### Task instructions
Go over the entries and report the lines where the word "with" occurs.

BEGIN Data for processing

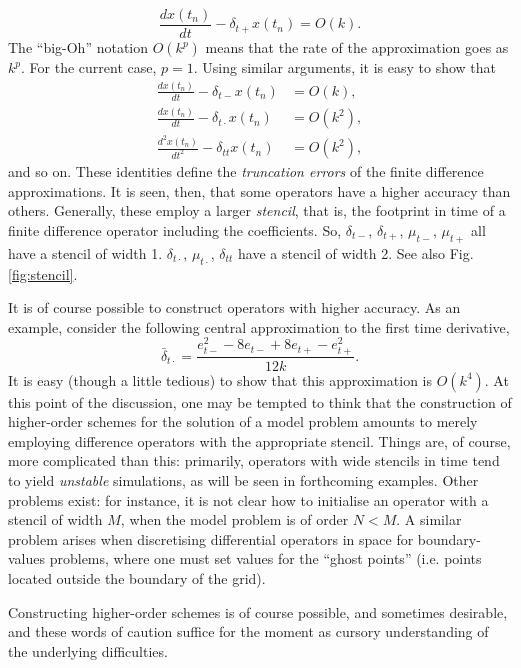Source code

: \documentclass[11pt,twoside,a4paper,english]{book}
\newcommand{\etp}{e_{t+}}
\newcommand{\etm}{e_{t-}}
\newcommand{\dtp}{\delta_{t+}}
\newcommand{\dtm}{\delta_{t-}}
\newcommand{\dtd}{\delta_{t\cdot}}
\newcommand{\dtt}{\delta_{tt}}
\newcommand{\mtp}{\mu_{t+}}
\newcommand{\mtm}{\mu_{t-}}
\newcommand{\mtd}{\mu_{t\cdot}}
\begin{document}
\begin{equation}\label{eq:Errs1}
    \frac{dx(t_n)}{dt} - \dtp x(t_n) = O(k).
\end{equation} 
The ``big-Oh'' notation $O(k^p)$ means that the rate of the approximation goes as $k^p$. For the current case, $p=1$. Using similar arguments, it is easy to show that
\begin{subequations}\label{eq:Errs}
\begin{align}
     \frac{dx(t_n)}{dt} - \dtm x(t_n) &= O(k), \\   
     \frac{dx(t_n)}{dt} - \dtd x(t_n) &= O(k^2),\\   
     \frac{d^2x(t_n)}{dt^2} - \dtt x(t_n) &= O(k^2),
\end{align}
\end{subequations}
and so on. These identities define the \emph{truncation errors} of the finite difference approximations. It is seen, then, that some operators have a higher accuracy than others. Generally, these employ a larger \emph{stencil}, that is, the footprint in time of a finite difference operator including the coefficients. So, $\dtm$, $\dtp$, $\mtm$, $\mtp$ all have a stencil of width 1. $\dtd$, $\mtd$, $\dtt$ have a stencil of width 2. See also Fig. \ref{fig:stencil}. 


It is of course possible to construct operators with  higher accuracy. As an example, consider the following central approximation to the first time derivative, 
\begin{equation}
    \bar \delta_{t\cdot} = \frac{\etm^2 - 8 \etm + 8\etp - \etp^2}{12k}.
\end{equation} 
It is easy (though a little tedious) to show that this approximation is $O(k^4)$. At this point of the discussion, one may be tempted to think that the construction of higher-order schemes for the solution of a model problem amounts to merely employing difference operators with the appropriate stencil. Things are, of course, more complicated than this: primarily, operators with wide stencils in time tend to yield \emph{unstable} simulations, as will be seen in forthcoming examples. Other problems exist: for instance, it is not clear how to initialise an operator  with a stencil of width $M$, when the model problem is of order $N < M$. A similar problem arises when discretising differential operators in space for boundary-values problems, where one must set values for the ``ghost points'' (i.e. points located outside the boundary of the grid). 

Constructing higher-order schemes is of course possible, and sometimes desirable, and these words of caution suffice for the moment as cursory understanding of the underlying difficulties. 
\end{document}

END Data for processing
BEGIN Data for processing

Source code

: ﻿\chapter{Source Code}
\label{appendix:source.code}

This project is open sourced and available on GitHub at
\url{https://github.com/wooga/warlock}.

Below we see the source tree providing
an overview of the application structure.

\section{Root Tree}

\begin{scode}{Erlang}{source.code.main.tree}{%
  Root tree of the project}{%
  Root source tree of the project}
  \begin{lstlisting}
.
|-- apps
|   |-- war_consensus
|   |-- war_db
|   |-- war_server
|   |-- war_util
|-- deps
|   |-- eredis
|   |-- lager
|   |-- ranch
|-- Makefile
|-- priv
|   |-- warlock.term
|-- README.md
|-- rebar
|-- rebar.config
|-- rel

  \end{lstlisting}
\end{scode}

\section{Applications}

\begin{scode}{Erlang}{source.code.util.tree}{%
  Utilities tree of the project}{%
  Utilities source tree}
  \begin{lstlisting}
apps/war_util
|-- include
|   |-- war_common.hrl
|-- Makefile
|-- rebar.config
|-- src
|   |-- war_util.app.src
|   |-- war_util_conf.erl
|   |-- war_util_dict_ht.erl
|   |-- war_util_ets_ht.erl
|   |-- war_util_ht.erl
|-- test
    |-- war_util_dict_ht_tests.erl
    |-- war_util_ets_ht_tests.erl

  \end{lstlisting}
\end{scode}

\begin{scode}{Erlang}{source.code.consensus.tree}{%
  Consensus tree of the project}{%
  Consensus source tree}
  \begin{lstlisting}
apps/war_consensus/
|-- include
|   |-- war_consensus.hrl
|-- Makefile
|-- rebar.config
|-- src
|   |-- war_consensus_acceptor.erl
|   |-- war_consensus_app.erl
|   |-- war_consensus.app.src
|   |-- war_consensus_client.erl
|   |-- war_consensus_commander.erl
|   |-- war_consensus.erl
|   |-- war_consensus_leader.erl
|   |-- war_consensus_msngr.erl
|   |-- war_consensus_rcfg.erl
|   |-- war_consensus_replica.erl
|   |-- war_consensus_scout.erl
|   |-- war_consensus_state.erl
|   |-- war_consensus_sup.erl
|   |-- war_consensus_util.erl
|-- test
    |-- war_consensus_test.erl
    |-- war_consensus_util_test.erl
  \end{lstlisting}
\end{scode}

END Data for processing

### Task output
It is of course possible to construct operators with  higher accuracy. As an example, consider the following central approximation to the first time derivative, 
It is easy (though a little tedious) to show that this approximation is $O(k^4)$. At this point of the discussion, one may be tempted to think that the construction of higher-order schemes for the solution of a model problem amounts to merely employing difference operators with the appropriate stencil. Things are, of course, more complicated than this: primarily, operators with wide stencils in time tend to yield \emph{unstable} simulations, as will be seen in forthcoming examples. Other problems exist: for instance, it is not clear how to initialise an operator  with a stencil of width $M$, when the model problem is of order $N < M$. A similar problem arises when discretising differential operators in space for boundary-values problems, where one must set values for the ``ghost points'' (i.e. points located outside the boundary of the grid). 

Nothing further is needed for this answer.